# [YOUR INSTRUCTIONS]
Return, word for word, only the lines of the data below that lie between the line with "To create the" and the line with "0.7 * f(s) - 0.3", those two lines included.

# [RECORDS SUPPLIED]

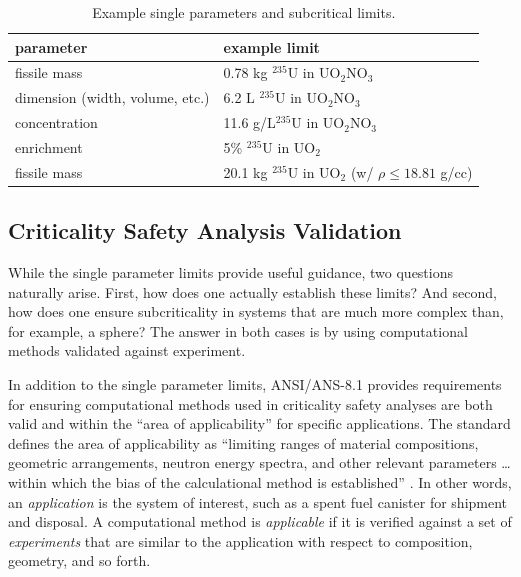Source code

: \begin{table}[ht]
    \caption{Example single parameters and subcritical limits.}
    \begin{center} 
    \begin{tabular*}{0.90\textwidth}{@{\extracolsep{\fill}} ll } 
      \toprule 
	parameter &  example limit \\
      \midrule
       fissile mass                    &  0.78 kg ${}^{235}$U in UO$_2$NO$_3$ \\
       dimension (width, volume, etc.) &  6.2   L ${}^{235}$U in UO$_2$NO$_3$ \\
       concentration                   &  11.6 g/L${}^{235}$U in UO$_2$NO$_3$ \\
       enrichment                      &  5\%     ${}^{235}$U in UO$_2$       \\
       fissile mass                    &  20.1 kg ${}^{235}$U in UO$_2$ 
                                          (w/ $\rho \leq 18.81$ g/cc) \\
      \bottomrule 
    \end{tabular*} 
    \end{center} 
    \label{tbl:controlparams}
\end{table}



\subsection*{Criticality Safety Analysis Validation}

While the single parameter limits provide useful guidance, two questions 
naturally arise.  First, how does one actually establish these limits?  And 
second, how does one ensure subcriticality in systems that are much more 
complex than, for example, a sphere?  The answer in both cases is by using 
computational methods validated against experiment.

In addition to the single parameter limits, ANSI/ANS-8.1 provides 
requirements for ensuring computational methods used in criticality safety 
analyses are both valid and within the ``area of applicability'' for specific 
applications. The standard defines the area of applicability as ``limiting 
ranges of material compositions, geometric arrangements, neutron energy 
spectra, and other relevant parameters \ldots within which the bias of the 
calculational method is established'' \cite{ans8}.  In other words, an 
\textit{application} is the system of interest, such as a spent fuel canister 
for shipment and disposal. A computational method is \textit{applicable} if 
it is verified against a set of \textit{experiments} that are similar to the 
application with respect to composition, geometry, and so forth.

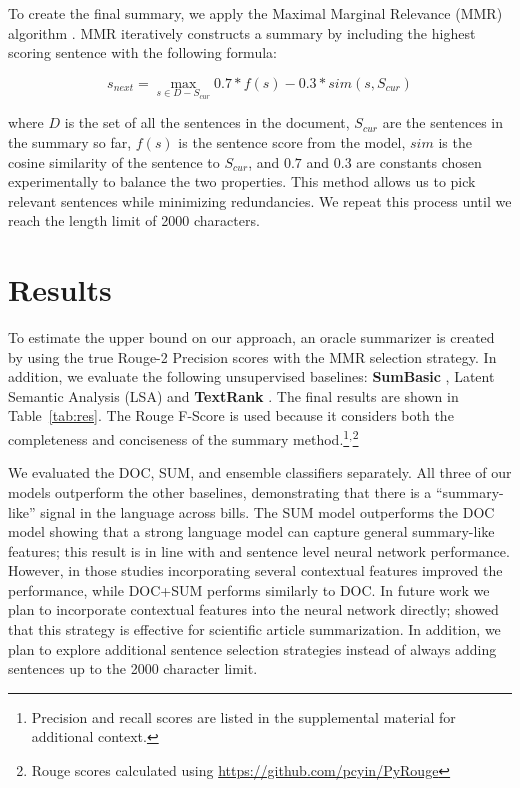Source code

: \documentclass[11pt,a4paper]{article}
\begin{document}
To create the final summary, we apply the Maximal Marginal Relevance (MMR) algorithm \cite{goldstein2000mmr}. MMR iteratively constructs a summary by including the highest scoring sentence with the following formula:

\[s_{next} = \max\limits_{s \in D - S_{cur}} 0.7 * f(s) - 0.3 * \textit{sim}(s, S_{cur}) \]

where $D$ is the set of all the sentences in the document, $S_{cur}$ are the sentences in the summary so far, $f(s)$ is the sentence score from the model, $\textit{sim}$ is the cosine similarity of the sentence to $S_{cur}$, and $0.7$ and $0.3$ are constants chosen experimentally to balance the two properties. This method allows us to pick relevant sentences while minimizing redundancies. We repeat this process until we reach the length limit of 2000 characters.

\section{Results}

To estimate the upper bound on our approach, an oracle summarizer is created by using the true Rouge-2 Precision scores with the MMR selection strategy. In addition, we evaluate the following unsupervised baselines: \textbf{SumBasic} \cite{nenkova2005sumbasic}, Latent Semantic Analysis (LSA) \cite{gong2001lsa} and \textbf{TextRank} \cite{mihalcea2004textrank}.  The final results are shown in Table~\ref{tab:res}. The Rouge F-Score is used because it considers both the completeness and conciseness of the summary method.\footnote{Precision and recall scores are listed in the supplemental material for additional context.}$^,$\footnote{Rouge scores calculated using \url{https://github.com/pcyin/PyRouge}}

We evaluated the DOC, SUM, and ensemble classifiers separately. All three of our models outperform the other baselines, demonstrating that there is a ``summary-like'' signal in the language across bills. The SUM model outperforms the DOC model showing that a strong language model can capture general summary-like features; this result is in line with \citet{cao2015learning} and \citet{collins2017supervised} sentence level neural network performance. However, in those studies incorporating several contextual features improved the performance, while DOC+SUM performs similarly to DOC. In future work we plan to incorporate contextual features into the neural network directly; \citet{collins2017supervised} showed that this strategy is effective for scientific article summarization. In addition, we plan to explore additional sentence selection strategies instead of always adding sentences up to the 2000 character limit.
\end{document}
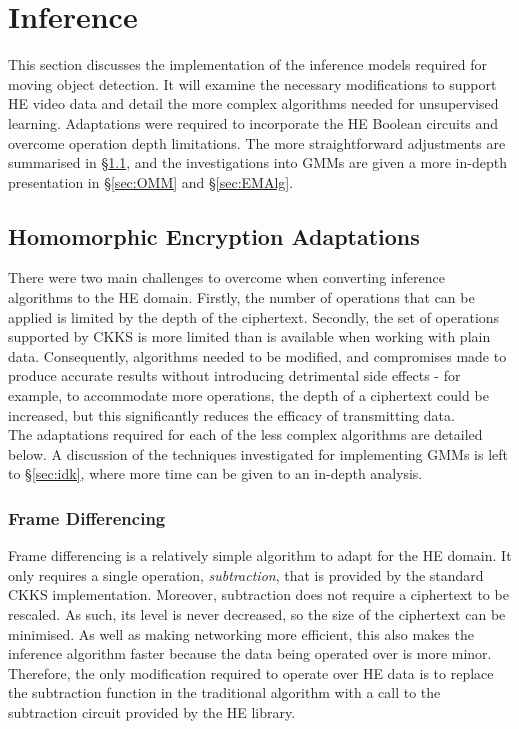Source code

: \setlength{\leftskip}{0cm}




\section{Inference}
\setlength{\leftskip}{0.25cm}
\indent \indent
This section discusses the implementation of the inference models required for moving object detection. It will examine the necessary modifications to support HE video data and detail the more complex algorithms needed for unsupervised learning. Adaptations were required to incorporate the HE Boolean circuits and overcome operation depth limitations. The more straightforward adjustments are summarised in §\ref{sec:adaptations}, and the investigations into GMMs are given a more in-depth presentation in §\ref{sec:OMM} and §\ref{sec:EMAlg}.

\setlength{\leftskip}{0cm}
\subsection{Homomorphic Encryption Adaptations}
\label{sec:adaptations}
\setlength{\leftskip}{0.5cm}
\indent \indent
There were two main challenges to overcome when converting inference algorithms to the HE domain. Firstly, the number of operations that can be applied is limited by the depth of the ciphertext. Secondly, the set of operations supported by CKKS is more limited than is available when working with plain data. Consequently, algorithms needed to be modified, and compromises made to produce accurate results without introducing detrimental side effects - for example, to accommodate more operations, the depth of a ciphertext could be increased, but this significantly reduces the efficacy of transmitting data.
\smallskip \\ \indent
The adaptations required for each of the less complex algorithms are detailed below. A discussion of the techniques investigated for implementing GMMs is left to §\ref{sec:idk}, where more time can be given to an in-depth analysis.

\setlength{\leftskip}{0cm}
\subsubsection{Frame Differencing}
\setlength{\leftskip}{0.5cm}
\indent \indent
Frame differencing is a relatively simple algorithm to adapt for the HE domain. It only requires a single operation, \textit{subtraction}, that is provided by the standard CKKS implementation. Moreover, subtraction does not require a ciphertext to be rescaled. As such, its level is never decreased, so the size of the ciphertext can be minimised. As well as making networking more efficient, this also makes the inference algorithm faster because the data being operated over is more minor.
\smallskip \\ \indent
Therefore, the only modification required to operate over HE data is to replace the subtraction function in the traditional algorithm with a call to the subtraction circuit provided by the HE library.


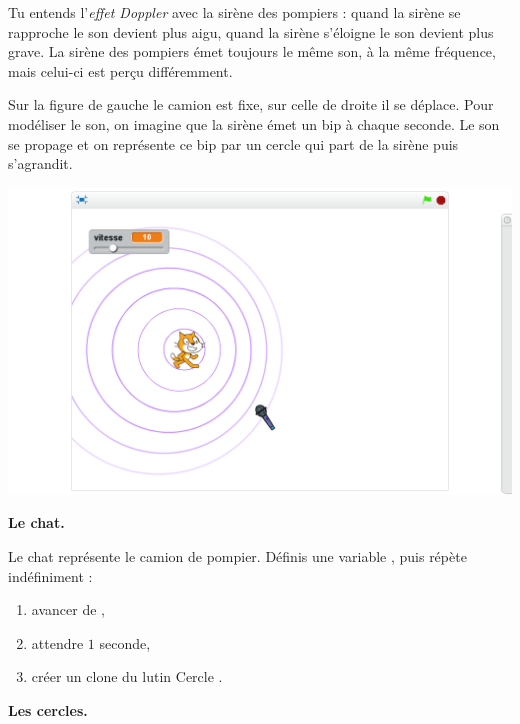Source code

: \documentclass[class=report,crop=false, 12pt]{standalone}
\begin{document}
\begin{activite}

Tu entends l'\emph{effet Doppler} avec la sirène des pompiers : quand la sirène se rapproche le son devient plus aigu, quand la sirène s'éloigne le son devient plus grave.
La sirène des pompiers émet toujours le même son, à la même fréquence, mais celui-ci est perçu différemment. 


Sur la figure de gauche le camion est fixe, sur celle de droite il se déplace.
Pour modéliser le son, on imagine que la sirène émet un \og bip \fg{} à chaque seconde.
Le son se propage et on représente ce \og bip \fg{} par un cercle qui part de la sirène puis s'agrandit.

\begin{center}
  \includegraphics[scale=\scaleecran]{ecran-09-ex3} 
\end{center}


\bigskip

\textbf{Le chat.}

Le chat représente le camion de pompier.
Définis une variable , puis répète indéfiniment :

\begin{enumerate}
  \item avancer de ,
  \item attendre $1$ seconde,
  \item créer un clone du lutin \og Cercle \fg{}.
\end{enumerate}

\bigskip

\textbf{Les cercles.}


\end{activite}
\end{document}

# [SOLUTION TO THIS EXERCISE]
To create the final summary, we apply the Maximal Marginal Relevance (MMR) algorithm \cite{goldstein2000mmr}. MMR iteratively constructs a summary by including the highest scoring sentence with the following formula:

\[s_{next} = \max\limits_{s \in D - S_{cur}} 0.7 * f(s) - 0.3 * \textit{sim}(s, S_{cur}) \]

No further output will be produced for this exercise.